Dust Off Your Business Ethics Manual

April 10, 2013
You don’t have to dig deep in the dirt of your own supply chain to find threats to human dignity and safety.

I’m not a coffee drinker, but the infographic I received via e-mail today roused my senses faster than a cup of 100% Columbian. Among the statistics it depicts is that if you drink two cups of coffee a day for a year, you’ll be spending more than the annual income of the coffee farmer in the developing country in which that crop was grown.

The source of this infographic was Alex Hillsberg, a Web Journalist who specializes in finance but also covers the people side of issues like health insurance affordability. He’s obviously interested in people’s welfare, which is evident from the statistics he includes in his infographic. A good chunk of it has to do with the coffee supply chain and a class of middlemen who make it possible for American caffeine addicts to get their daily fix. In fact, he portrays them as opportunists with a set of ethics equivalent to traders in a cocaine cartel.

These middlemen are called “Coffee Coyotes,” and they buy coffee cherries from farmers in third world countries at below-market prices and sell them to mills for a substantial profit. The annual income of these farmers is less than $1,000 while the annual cost of a coffee drinker’s Starbucks coffee habit amounts to $1200.

I won’t go into detail about Alex’s infographic. You can drink it in for yourself. But it did get me wondering about other takeaways logistics professionals should awaken to over their coffee break. I checked OSHA’s website to see if they had any info about the coffee industry state-side, and found one aspect of safety that affects not only the coffee processors who mill the beans that come from the cherries, but any material handler who works in a bulk commodity industry like that: combustible dust.

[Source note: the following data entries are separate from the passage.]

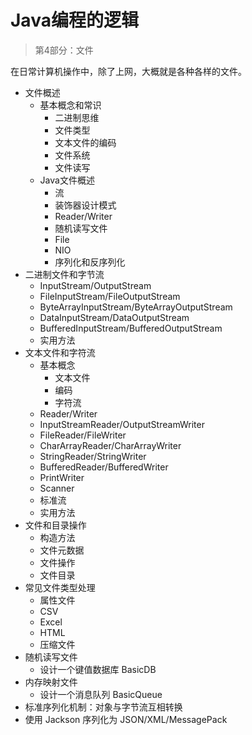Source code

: #   Java编程的逻辑

>   第4部分：文件

在日常计算机操作中，除了上网，大概就是各种各样的文件。

-   文件概述
    -   基本概念和常识
        -   二进制思维
        -   文件类型
        -   文本文件的编码
        -   文件系统
        -   文件读写
    -   Java文件概述
        -   流
        -   装饰器设计模式
        -   Reader/Writer
        -   随机读写文件
        -   File
        -   NIO
        -   序列化和反序列化
-   二进制文件和字节流
    -   InputStream/OutputStream
    -   FileInputStream/FileOutputStream
    -   ByteArrayInputStream/ByteArrayOutputStream
    -   DataInputStream/DataOutputStream
    -   BufferedInputStream/BufferedOutputStream
    -   实用方法
-   文本文件和字符流
    -   基本概念
        -   文本文件
        -   编码
        -   字符流
    -   Reader/Writer
    -   InputStreamReader/OutputStreamWriter
    -   FileReader/FileWriter
    -   CharArrayReader/CharArrayWriter
    -   StringReader/StringWriter
    -   BufferedReader/BufferedWriter
    -   PrintWriter
    -   Scanner
    -   标准流
    -   实用方法
-   文件和目录操作
    -   构造方法
    -   文件元数据
    -   文件操作
    -   文件目录
-   常见文件类型处理
    -   属性文件
    -   CSV
    -   Excel
    -   HTML
    -   压缩文件
-   随机读写文件
    -   设计一个键值数据库 BasicDB
-   内存映射文件
    -   设计一个消息队列 BasicQueue
-   标准序列化机制：对象与字节流互相转换
-   使用 Jackson 序列化为 JSON/XML/MessagePack

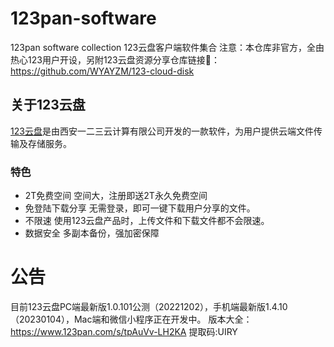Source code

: # 123pan-software
123pan software collection 123云盘客户端软件集合
注意：本仓库非官方，全由热心123用户开设，另附123云盘资源分享仓库链接🔗：https://github.com/WYAYZM/123-cloud-disk
## 关于123云盘
[123云盘](https://123pan.com/)是由西安一二三云计算有限公司开发的一款软件，为用户提供云端文件传输及存储服务。
### 特色
- 2T免费空间
空间大，注册即送2T永久免费空间
- 免登陆下载分享
无需登录，即可一键下载用户分享的文件。
- 不限速
使用123云盘产品时，上传文件和下载文件都不会限速。
- 数据安全
多副本备份，强加密保障
# 公告
目前123云盘PC端最新版1.0.101公测（20221202），手机端最新版1.4.10（20230104），Mac端和微信小程序正在开发中。
版本大全：https://www.123pan.com/s/tpAuVv-LH2KA 提取码:UIRY
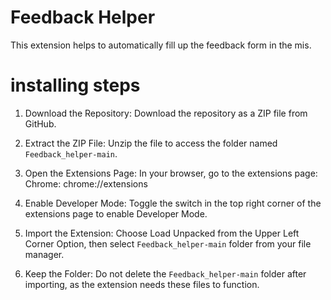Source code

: # Feedback Helper
 This extension helps to automatically fill up the feedback form in the mis.

# installing steps

1. Download the Repository: Download the repository as a ZIP file from GitHub.

2. Extract the ZIP File: Unzip the file to access the folder named `Feedback_helper-main`.

3. Open the Extensions Page: In your browser, go to the extensions page: Chrome: chrome://extensions

4. Enable Developer Mode: Toggle the switch in the top right corner of the extensions page to enable Developer Mode.

5. Import the Extension: Choose Load Unpacked from the Upper Left Corner Option, then select `Feedback_helper-main` folder from your file manager.

6. Keep the Folder: Do not delete the `Feedback_helper-main` folder after importing, as the extension needs these files to function.

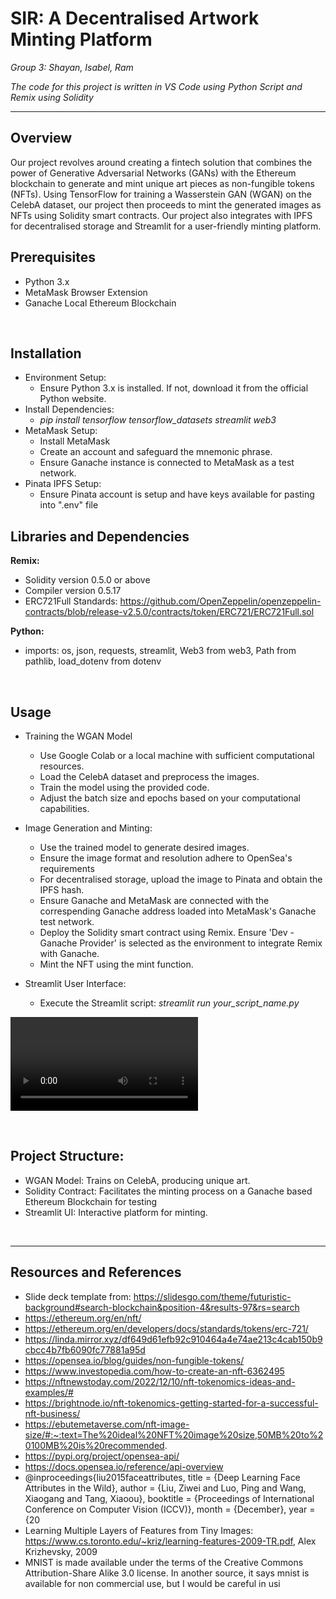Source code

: <h1> SIR: A Decentralised Artwork Minting Platform </h1>

*Group 3: Shayan, Isabel, Ram*

*The code for this project is written in VS Code using Python Script and Remix using Solidity*

---
## Overview
Our project revolves around creating a fintech solution that combines the power of Generative Adversarial Networks (GANs) with the Ethereum blockchain to generate and mint unique art pieces as non-fungible tokens (NFTs). Using TensorFlow for training a Wasserstein GAN (WGAN) on the CelebA dataset, our project then proceeds to mint the generated images as NFTs using Solidity smart contracts. Our project also integrates with IPFS for decentralised storage and Streamlit for a user-friendly minting platform.<br>

## Prerequisites
- Python 3.x<br>
- MetaMask Browser Extension<br>
- Ganache Local Ethereum Blockchain<br>

<br>

## Installation
- Environment Setup:
  - Ensure Python 3.x is installed. If not, download it from the official Python website.
- Install Dependencies: 
  - <i>pip install tensorflow tensorflow_datasets streamlit web3</i> 
- MetaMask Setup: 
  - Install MetaMask
  - Create an account and safeguard the mnemonic phrase.
  - Ensure Ganache instance is connected to MetaMask as a test network.
- Pinata IPFS Setup:
  - Ensure Pinata account is setup and have keys available for pasting into ".env" file


## Libraries and Dependencies
**Remix:**
- Solidity version 0.5.0 or above
- Compiler version 0.5.17
- ERC721Full Standards: https://github.com/OpenZeppelin/openzeppelin-contracts/blob/release-v2.5.0/contracts/token/ERC721/ERC721Full.sol

**Python:**
- imports: os, json, requests, streamlit, Web3 from web3, Path from pathlib, load_dotenv from dotenv

<br>

## Usage
- Training the WGAN Model  <br>
  - Use Google Colab or a local machine with sufficient computational resources.
  - Load the CelebA dataset and preprocess the images.
  - Train the model using the provided code.
  - Adjust the batch size and epochs based on your computational capabilities. 
  
- Image Generation and Minting:<br>
  - Use the trained model to generate desired images.<br>
  - Ensure the image format and resolution adhere to OpenSea's requirements
  - For decentralised storage, upload the image to Pinata and obtain the IPFS hash.
  - Ensure Ganache and MetaMask are connected with the correspending Ganache address loaded into MetaMask's Ganache test network.
  - Deploy the Solidity smart contract using Remix. Ensure 'Dev - Ganache Provider' is selected as the environment to integrate Remix with Ganache.
  - Mint the NFT using the mint function.<br>

- Streamlit User Interface: <br>
  - Execute the Streamlit script: <i>streamlit run your_script_name.py</i>

![Smart Contract Video Demonstration](Evidence/Project_3_Group_3_Smart_Contract_Streamlit_Demo.mov)
  
<br>

## Project Structure:
- WGAN Model: Trains on CelebA, producing unique art.
- Solidity Contract: Facilitates the minting process on a Ganache based Ethereum Blockchain for testing
- Streamlit UI: Interactive platform for minting.

<br>

---
## Resources and References
- Slide deck template from: https://slidesgo.com/theme/futuristic-background#search-blockchain&position-4&results-97&rs=search
- https://ethereum.org/en/nft/
- https://ethereum.org/en/developers/docs/standards/tokens/erc-721/
- https://linda.mirror.xyz/df649d61efb92c910464a4e74ae213c4cab150b9cbcc4b7fb6090fc77881a95d
- https://opensea.io/blog/guides/non-fungible-tokens/
- https://www.investopedia.com/how-to-create-an-nft-6362495
- https://nftnewstoday.com/2022/12/10/nft-tokenomics-ideas-and-examples/#
- https://brightnode.io/nft-tokenomics-getting-started-for-a-successful-nft-business/
- https://ebutemetaverse.com/nft-image-size/#:~:text=The%20ideal%20NFT%20image%20size,50MB%20to%20100MB%20is%20recommended.
- https://pypi.org/project/opensea-api/
- https://docs.opensea.io/reference/api-overview
- @inproceedings{liu2015faceattributes, title = {Deep Learning Face Attributes in the Wild},  author = {Liu, Ziwei and Luo, Ping and Wang, Xiaogang and Tang, Xiaoou}, booktitle = {Proceedings of International Conference on Computer Vision (ICCV)},  month = {December}, year = {20
- Learning Multiple Layers of Features from Tiny Images: https://www.cs.toronto.edu/~kriz/learning-features-2009-TR.pdf, Alex Krizhevsky, 2009
- MNIST is made available under the terms of the Creative Commons Attribution-Share Alike 3.0 license. In another source, it says mnist is available for non commercial use, but I would be careful in usi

Coffee is among the many agricultural, chemical and mineral dusts that can ignite and explode under the right conditions. In fact OSHA has a nice poster of its own that lists all these dusts by category along with recommendations for controlling hazards associated with them.

If Excelso Coffee and Tea Co. had posted it on their office and plant walls the company might have avoided the $46,550 in citations OSHA inspectors hit it with a couple years ago for 19 violations related to combustible dust and other hazards at its Norcross, Ga., manufacturing facility. Fourteen serious violations included failure to:

· install isolation devices on their dust collector system to prevent fires and explosions;

· keep steel beams and floors free of coffee and tea dust accumulation; and

· develop and implement an emergency action plan and training in the use of fire extinguishers.

William Fulcher, director of OSHA's Atlanta-East Area Office, said it’s common for OSHA to find food and beverage manufacturers that ignore the dangers of combustible dust.

"Fixing these violations now is a lot easier than recovering from a fire or explosion that can result in injuries or even loss of life," he concluded.

Violations of safety and ethical codes of conduct can be found in every link of a global supply chain. Logistics managers don’t have to dig as deep into the third-world recesses of their network as Alex Hillsberg did. In fact they might be surprised at what they find by wiping the dust out of their eyes as they tour the conditions within their own four walls.